Wednesday, May 14, 2025

Acknowledgements page

      I began to put the words of these stories onto pages almost 20 years ago. 
     There were seasons when I was so full of God's presence on the mountaintops of life, that I overflowed. Lots of stories were written in those seasons. But there were also times when life got really hard and I had nothing. I was dry and empty, so I did not write. I had nothing to give. 
     Many of these stories, however, came from the things God showed me, and what He did in me, when I was in the mire and darkness of those hard seasons.  
     I have been an avid reader of stories my whole life, and as a young woman, I began to love writing my own. This book however, was never part of my plan until God made it my plan. What I wanted to write was a fabulous novel, and I worked long and hard to hone that skill.
     All this being said, these stories and photographs are what came from my 20 year journey walking with God.  They are a love story. A beautiful love story between me and the creator of the world. My Father, my Savior, my Jesus. 
     I want to thank everybody who supported me in this process. There are so very many of you. Thank you all for your encouragement. Thank you for liking my pictures. Thank you for reading the stories I sent you, and for encouraging me to write more. It was all those things that gave me the courage to continue with this vulnerable project. 
     Thank you, Paul,  for walking through this beautiful, challenging, and redemptive, journey by my side. You were always my biggest encourager. 
     Thank you, ReAnnon, Michael, and Chandler for making me a mother and showing me what true love is. I love you all so very much. 
     Thank you, Mom and Dad, for my precious childhood. It formed me and made me who I am.
     Thank you to my brother and sisters, who knew me when my love of God's creation began, and who love and live life with me still. Ron, Lori, and Kay,  I love you all. 
     And to my precious nieces and nephews. We have lived so much life together. The laughter, the vacations, the memories. I have watched you grow and become caring, loving adults. What a gift that is. And your precious children. Wow.
     And thank you to Savannah and my team at Oscar Ghostwriting for your help in getting my life into this beautiful book.
     Jude, one day we will have to count how many pictures I have of you in files. I think I could win the prize for the most "first grandchild" photographs. Maybe we can get into, "The Guinness book of world Records."  You were my world,  and the second boy to steal my heart. Keep it safe inside you and remember that love. And your Yoyo and Kendama skills?! Come on!

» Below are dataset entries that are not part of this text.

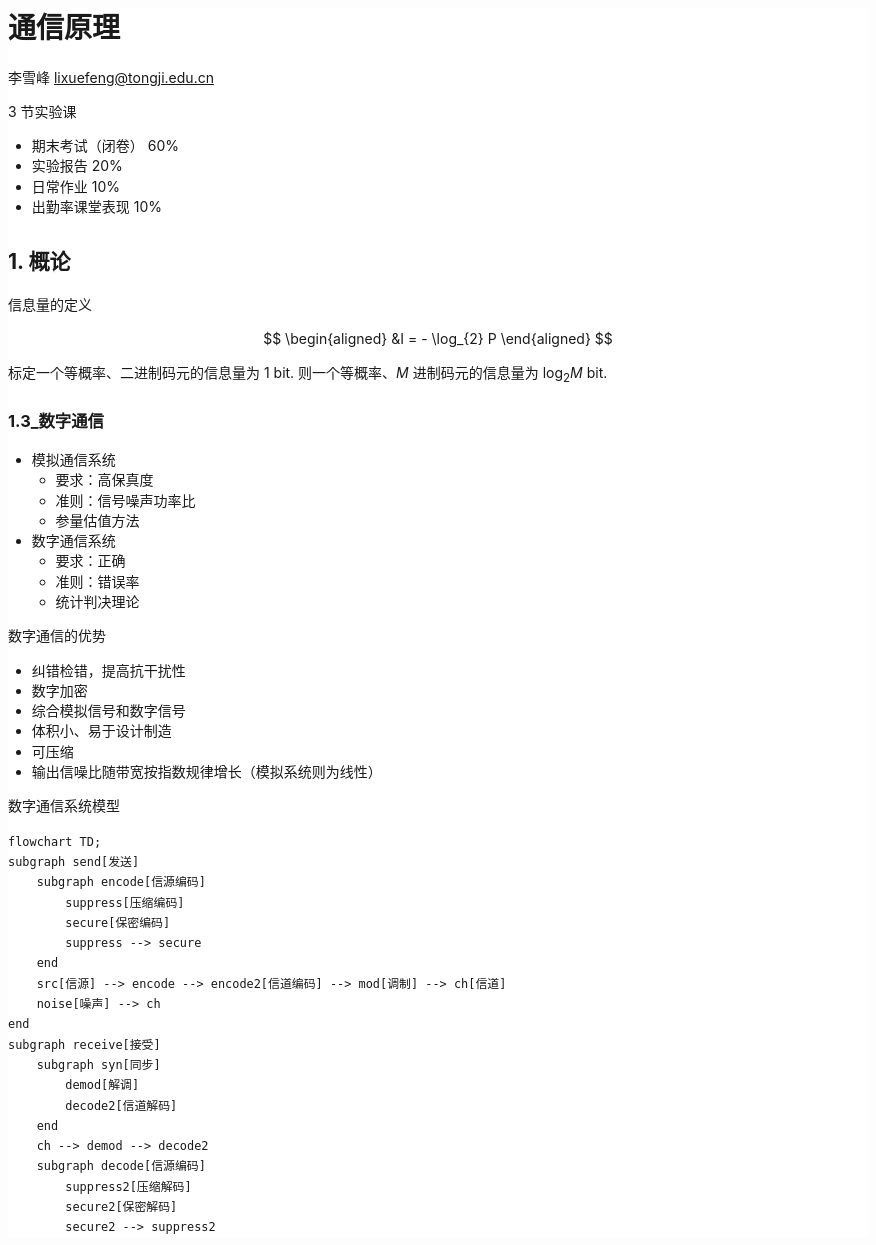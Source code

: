 # 通信原理

李雪峰 lixuefeng@tongji.edu.cn

3 节实验课

- 期末考试（闭卷） 60%
- 实验报告 20%
- 日常作业 10%
- 出勤率课堂表现 10%

## 1. 概论

信息量的定义

$$
\begin{aligned}
    &I = - \log_{2} P
\end{aligned}
$$

标定一个等概率、二进制码元的信息量为 1 bit. 则一个等概率、$M$ 进制码元的信息量为 $\log_{2}M$ bit.

### 1.3_数字通信

- 模拟通信系统
    - 要求：高保真度
    - 准则：信号噪声功率比
    - 参量估值方法
- 数字通信系统
    - 要求：正确
    - 准则：错误率
    - 统计判决理论

数字通信的优势

- 纠错检错，提高抗干扰性
- 数字加密
- 综合模拟信号和数字信号
- 体积小、易于设计制造
- 可压缩
- 输出信噪比随带宽按指数规律增长（模拟系统则为线性）

数字通信系统模型

```mermaid
flowchart TD;
subgraph send[发送]
    subgraph encode[信源编码]
        suppress[压缩编码]
        secure[保密编码]
        suppress --> secure
    end
    src[信源] --> encode --> encode2[信道编码] --> mod[调制] --> ch[信道]
    noise[噪声] --> ch
end
subgraph receive[接受]
    subgraph syn[同步]
        demod[解调] 
        decode2[信道解码]
    end
    ch --> demod --> decode2
    subgraph decode[信源编码]
        suppress2[压缩解码]
        secure2[保密解码]
        secure2 --> suppress2
```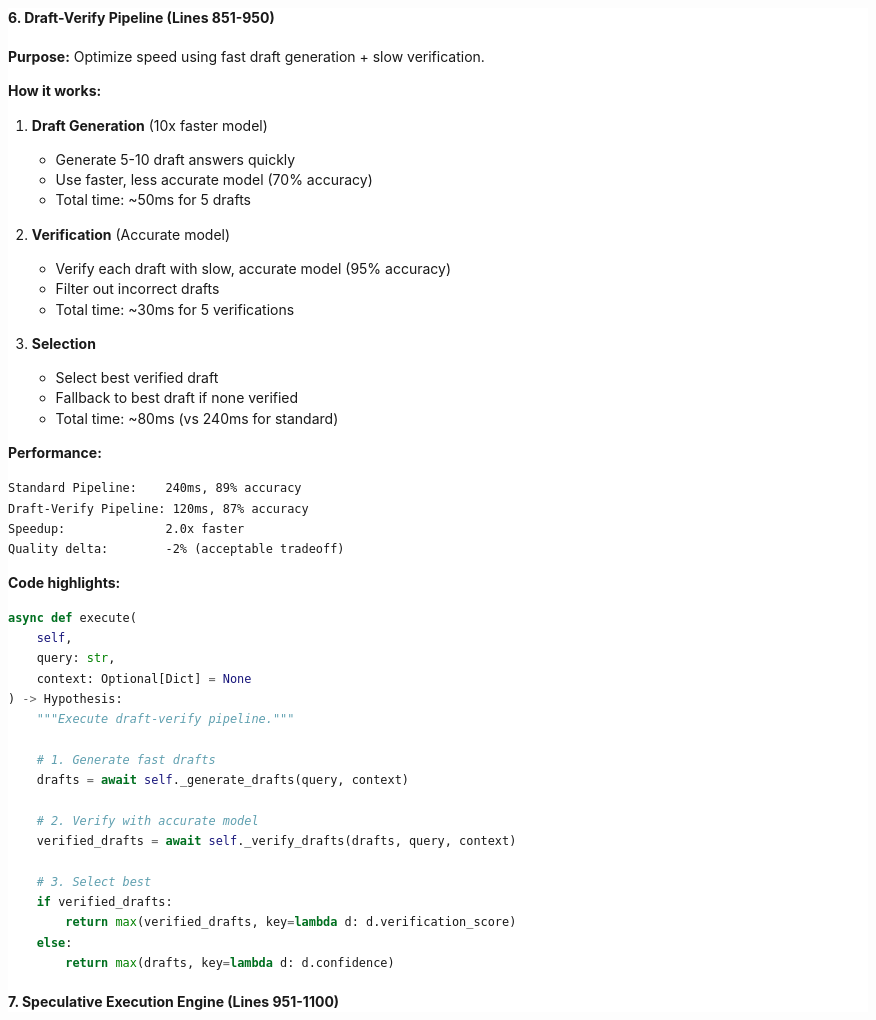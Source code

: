 #### 6. Draft-Verify Pipeline (Lines 851-950)

**Purpose:** Optimize speed using fast draft generation + slow verification.

**How it works:**

1. **Draft Generation** (10x faster model)

   - Generate 5-10 draft answers quickly
   - Use faster, less accurate model (70% accuracy)
   - Total time: ~50ms for 5 drafts

2. **Verification** (Accurate model)

   - Verify each draft with slow, accurate model (95% accuracy)
   - Filter out incorrect drafts
   - Total time: ~30ms for 5 verifications

3. **Selection**
   - Select best verified draft
   - Fallback to best draft if none verified
   - Total time: ~80ms (vs 240ms for standard)

**Performance:**

```
Standard Pipeline:    240ms, 89% accuracy
Draft-Verify Pipeline: 120ms, 87% accuracy
Speedup:              2.0x faster
Quality delta:        -2% (acceptable tradeoff)
```

**Code highlights:**

```python
async def execute(
    self,
    query: str,
    context: Optional[Dict] = None
) -> Hypothesis:
    """Execute draft-verify pipeline."""

    # 1. Generate fast drafts
    drafts = await self._generate_drafts(query, context)

    # 2. Verify with accurate model
    verified_drafts = await self._verify_drafts(drafts, query, context)

    # 3. Select best
    if verified_drafts:
        return max(verified_drafts, key=lambda d: d.verification_score)
    else:
        return max(drafts, key=lambda d: d.confidence)
```

#### 7. Speculative Execution Engine (Lines 951-1100)
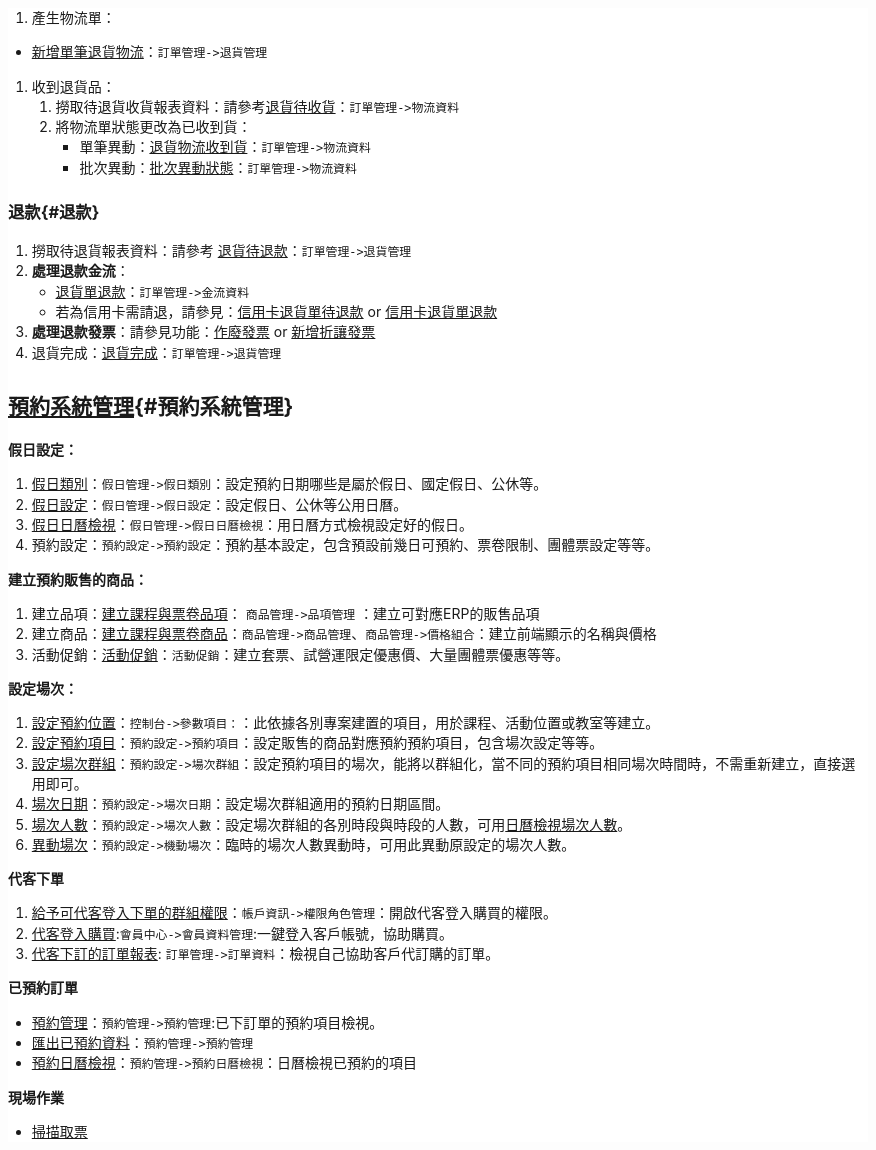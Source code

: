 1. 產生物流單：
  * [新增單筆退貨物流](/guide/order-return#新增單筆退貨物流)：`訂單管理->退貨管理`

1. 收到退貨品：
   1. 撈取待退貨收貨報表資料：請參考[退貨待收貨](/guide/order-delivery#退貨收貨)：`訂單管理->物流資料`
   1. 將物流單狀態更改為已收到貨：
        * 單筆異動：[退貨物流收到貨](/guide/order-delivery#退貨物流收到貨)：`訂單管理->物流資料`
        * 批次異動：[批次異動狀態](/guide/order-delivery#批次異動狀態)：`訂單管理->物流資料`

### 退款{#退款}

1. 撈取待退貨報表資料：請參考 [退貨待退款](/guide/order-return#退貨待退款)：`訂單管理->退貨管理`
1. **處理退款金流**：
   * [退貨單退款](/guide/order-payment#退貨單退款)：`訂單管理->金流資料`
   * 若為信用卡需請退，請參見：[信用卡退貨單待退款](/guide/order-payment#信用卡退貨單待退款) or [信用卡退貨單退款](/guide/order-payment#信用卡退貨單退款)
1. **處理退款發票**：請參見功能：[作廢發票](/guide/receipt#作廢發票) or [新增折讓發票](/guide/allowance#新增折讓發票)
1. 退貨完成：[退貨完成](/guide/order-return#退貨完成)：`訂單管理->退貨管理`



## [預約系統管理](/guide/default#預約系統管理){#預約系統管理}

**假日設定：**

1. [假日類別](/guide/holiday-category#公休)：`假日管理->假日類別`：設定預約日期哪些是屬於假日、國定假日、公休等。
1. [假日設定](/guide/holiday-set)：`假日管理->假日設定`：設定假日、公休等公用日曆。
1. [假日日曆檢視](/guide/holiday-calendar)：`假日管理->假日日曆檢視`：用日曆方式檢視設定好的假日。
1. 預約設定：`預約設定->預約設定`：預約基本設定，包含預設前幾日可預約、票卷限制、團體票設定等等。

**建立預約販售的商品：**

1. 建立品項：[建立課程與票卷品項](/guide/reservation#建立課程與票卷品項)： `商品管理->品項管理` ：建立可對應ERP的販售品項
1. 建立商品：[建立課程與票卷商品](/guide/reservation#建立課程與票卷商品)：`商品管理->商品管理`、`商品管理->價格組合`：建立前端顯示的名稱與價格
1. 活動促銷：[活動促銷](/guide/reservation#活動促銷)：`活動促銷`：建立套票、試營運限定優惠價、大量團體票優惠等等。

**設定場次：**

1. [設定預約位置](/guide/site-parameter-group#預約位置)：`控制台->參數項目：`：此依據各別專案建置的項目，用於課程、活動位置或教室等建立。
1. [設定預約項目](/guide/reservation#設定預約項目)：`預約設定->預約項目`：設定販售的商品對應預約預約項目，包含場次設定等等。
1. [設定場次群組](/guide/reservation#設定場次群組)：`預約設定->場次群組`：設定預約項目的場次，能將以群組化，當不同的預約項目相同場次時間時，不需重新建立，直接選用即可。
1. [場次日期](/guide/reservation#場次日期)：`預約設定->場次日期`：設定場次群組適用的預約日期區間。
1. [場次人數](/guide/reservation#場次人數)：`預約設定->場次人數`：設定場次群組的各別時段與時段的人數，可用[日曆檢視場次人數](/guide/reservation-number#建立場次人數)。
1. [異動場次](/guide/reservation#異動場次)：`預約設定->機動場次`：臨時的場次人數異動時，可用此異動原設定的場次人數。

**代客下單**

1. [給予可代客登入下單的群組權限](/guide/role#給予可代客登入下單的群組權限)：`帳戶資訊->權限角色管理`：開啟代客登入購買的權限。
1. [代客登入購買](/guide/member#代客登入購買):`會員中心->會員資料管理`:一鍵登入客戶帳號，協助購買。
1. [代客下訂的訂單報表](/guide/order-form#代客下訂的訂單報表): `訂單管理->訂單資料`：檢視自己協助客戶代訂購的訂單。

**已預約訂單**

* [預約管理](/guide/reservation-personal)：`預約管理->預約管理`:已下訂單的預約項目檢視。
* [匯出已預約資料](/guide/reservation-personal#匯出已預約資料)：`預約管理->預約管理`
* [預約日曆檢視](/guide/personal-calendar)：`預約管理->預約日曆檢視`：日曆檢視已預約的項目

**現場作業**

* [掃描取票](/guide/reservation-personal#掃描取票)
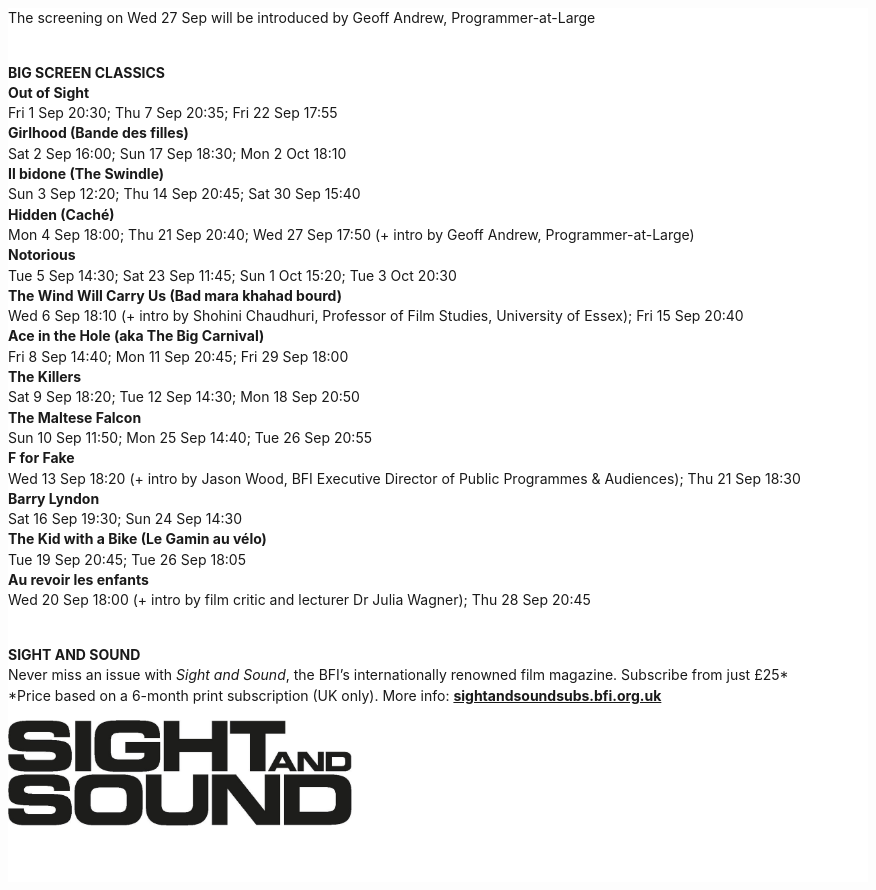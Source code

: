 The screening on Wed 27 Sep will be introduced  by Geoff Andrew, Programmer-at-Large<br>
<br>

**BIG SCREEN CLASSICS**<br>
**Out of Sight**<br>
Fri 1 Sep 20:30; Thu 7 Sep 20:35; Fri 22 Sep 17:55<br>
**Girlhood (Bande des filles)**<br>
Sat 2 Sep 16:00; Sun 17 Sep 18:30; Mon 2 Oct 18:10<br>
**Il bidone (The Swindle)**<br>
Sun 3 Sep 12:20; Thu 14 Sep 20:45; Sat 30 Sep 15:40<br>
**Hidden (Caché)**<br>
Mon 4 Sep 18:00; Thu 21 Sep 20:40; Wed 27 Sep 17:50 (+ intro by Geoff Andrew, Programmer-at-Large)<br>
**Notorious**<br>
Tue 5 Sep 14:30; Sat 23 Sep 11:45; Sun 1 Oct 15:20; Tue 3 Oct 20:30<br>
**The Wind Will Carry Us (Bad mara khahad bourd)**<br>
Wed 6 Sep 18:10 (+ intro by Shohini Chaudhuri, Professor of Film Studies, University of Essex); Fri 15 Sep 20:40<br>
**Ace in the Hole (aka The Big Carnival)**<br>
Fri 8 Sep 14:40; Mon 11 Sep 20:45; Fri 29 Sep 18:00<br>
**The Killers**<br>
Sat 9 Sep 18:20; Tue 12 Sep 14:30; Mon 18 Sep 20:50<br>
**The Maltese Falcon**<br>
Sun 10 Sep 11:50; Mon 25 Sep 14:40; Tue 26 Sep 20:55<br>
**F for Fake**<br>
Wed 13 Sep 18:20 (+ intro by Jason Wood, BFI Executive Director of Public Programmes & Audiences); Thu 21 Sep 18:30<br>
**Barry Lyndon**<br>
Sat 16 Sep 19:30; Sun 24 Sep 14:30<br>
**The Kid with a Bike (Le Gamin au vélo)**<br>
Tue 19 Sep 20:45; Tue 26 Sep 18:05<br>
**Au revoir les enfants**<br>
Wed 20 Sep 18:00 (+ intro by film critic and lecturer Dr Julia Wagner); Thu 28 Sep 20:45<br>
<br>

**SIGHT AND SOUND**<br>
Never miss an issue with _Sight and Sound_, the BFI’s internationally renowned film magazine. Subscribe from just £25*<br>
*Price based on a 6-month print subscription (UK only). More info: [**sightandsoundsubs.bfi.org.uk**](https://sightandsoundsubs.bfi.org.uk/subscribe)

<img style="float: left;" src="/img/sight-and-sound.jpg" width="40%" height="40%"><br><br><br><br><br><br><br><br>

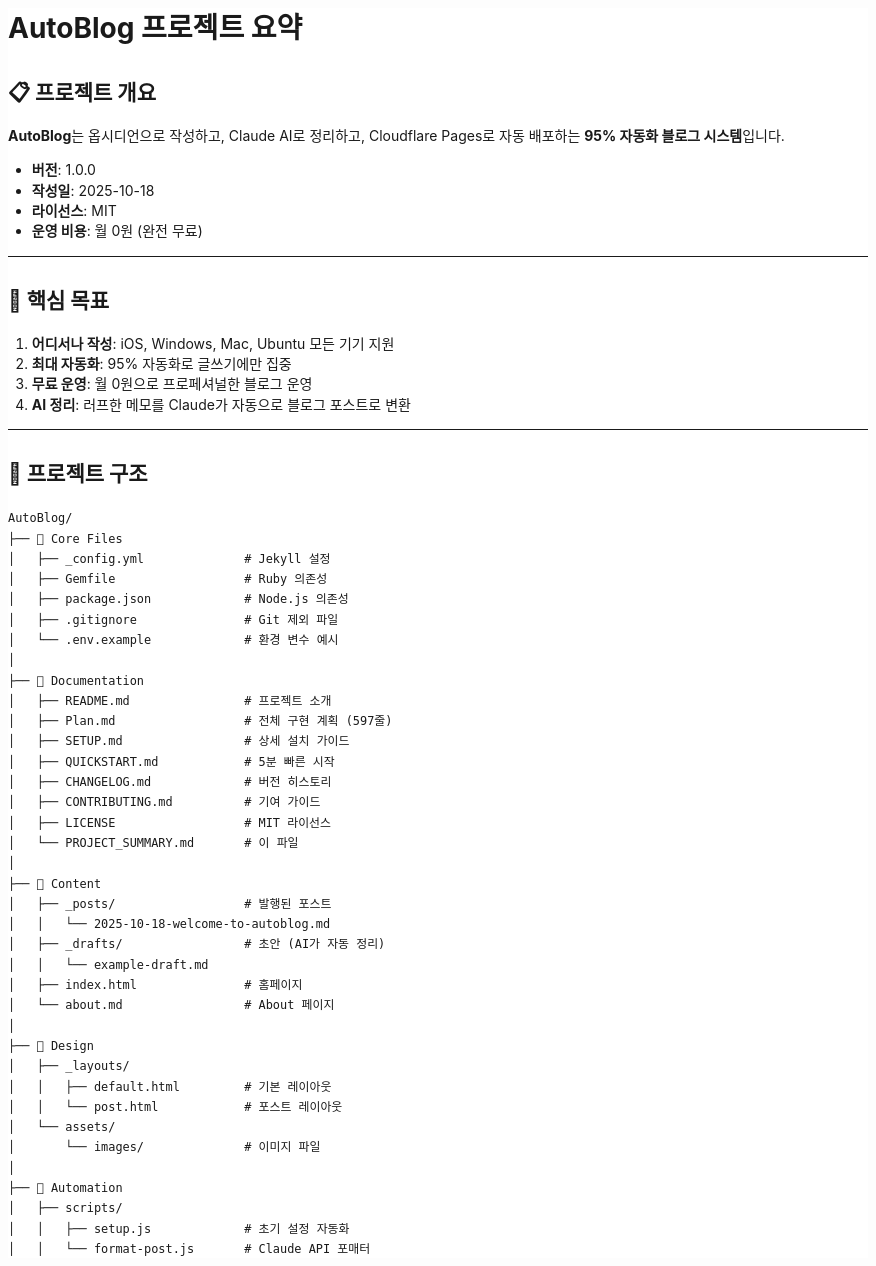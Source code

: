 # AutoBlog 프로젝트 요약

## 📋 프로젝트 개요

**AutoBlog**는 옵시디언으로 작성하고, Claude AI로 정리하고, Cloudflare Pages로 자동 배포하는 **95% 자동화 블로그 시스템**입니다.

- **버전**: 1.0.0
- **작성일**: 2025-10-18
- **라이선스**: MIT
- **운영 비용**: 월 0원 (완전 무료)

---

## 🎯 핵심 목표

1. **어디서나 작성**: iOS, Windows, Mac, Ubuntu 모든 기기 지원
2. **최대 자동화**: 95% 자동화로 글쓰기에만 집중
3. **무료 운영**: 월 0원으로 프로페셔널한 블로그 운영
4. **AI 정리**: 러프한 메모를 Claude가 자동으로 블로그 포스트로 변환

---

## 📁 프로젝트 구조

```
AutoBlog/
├── 📝 Core Files
│   ├── _config.yml              # Jekyll 설정
│   ├── Gemfile                  # Ruby 의존성
│   ├── package.json             # Node.js 의존성
│   ├── .gitignore               # Git 제외 파일
│   └── .env.example             # 환경 변수 예시
│
├── 📄 Documentation
│   ├── README.md                # 프로젝트 소개
│   ├── Plan.md                  # 전체 구현 계획 (597줄)
│   ├── SETUP.md                 # 상세 설치 가이드
│   ├── QUICKSTART.md            # 5분 빠른 시작
│   ├── CHANGELOG.md             # 버전 히스토리
│   ├── CONTRIBUTING.md          # 기여 가이드
│   ├── LICENSE                  # MIT 라이선스
│   └── PROJECT_SUMMARY.md       # 이 파일
│
├── 📰 Content
│   ├── _posts/                  # 발행된 포스트
│   │   └── 2025-10-18-welcome-to-autoblog.md
│   ├── _drafts/                 # 초안 (AI가 자동 정리)
│   │   └── example-draft.md
│   ├── index.html               # 홈페이지
│   └── about.md                 # About 페이지
│
├── 🎨 Design
│   ├── _layouts/
│   │   ├── default.html         # 기본 레이아웃
│   │   └── post.html            # 포스트 레이아웃
│   └── assets/
│       └── images/              # 이미지 파일
│
├── 🤖 Automation
│   ├── scripts/
│   │   ├── setup.js             # 초기 설정 자동화
│   │   └── format-post.js       # Claude API 포매터
```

     And Reed, you were, and are still, the Charming one.  You were the one who walked with me. You were the one who stopped with me beside flowers, and bugs, and baby cows and thought they were as fabulous as I did. And I'll never forget the time when you told me I was beautiful. I think you were almost four. And you always picked flowers for your Mom. 
     And last but not least, Gideon.  I just wanted to hold you all the time. You were the baby, and I didn't want you to grow out of my lap. I'll never forget ReAnnon putting you in my arms after I got home from the hospital after my accident. The comfort you gave me, the sweet baby snuggle as you settled into me. You held me tight, and it was like a balm to my spirit. And now, you are wise beyond your years. You're vocabulary from the time you could talk astounded me. I learn something every time we have a conversation.  The amount of information you have in your head blows my mind.  
     And so...
     The older I get the more I realize how lucky I am to have a family who loves each other because I know this is not always the case. But I believe that God chose when we would be born, he chose our people, our family, and our path. He placed each of us on our own unique path, in His time, for His purpose under Heaven. 
     So when we say, "No." When we we chose to take our own road, when we decide to do it our own way, God just waits. He waits. He calls us back. He woos us. He loves us.    
     So Thank you for that, Lord. Thank you for that. You are the reason this book exists. May you receive all the glory captured in these photos, and feel my praise from the stories on these pages. And most of all, may you feel the love I have for you and know I feel yours.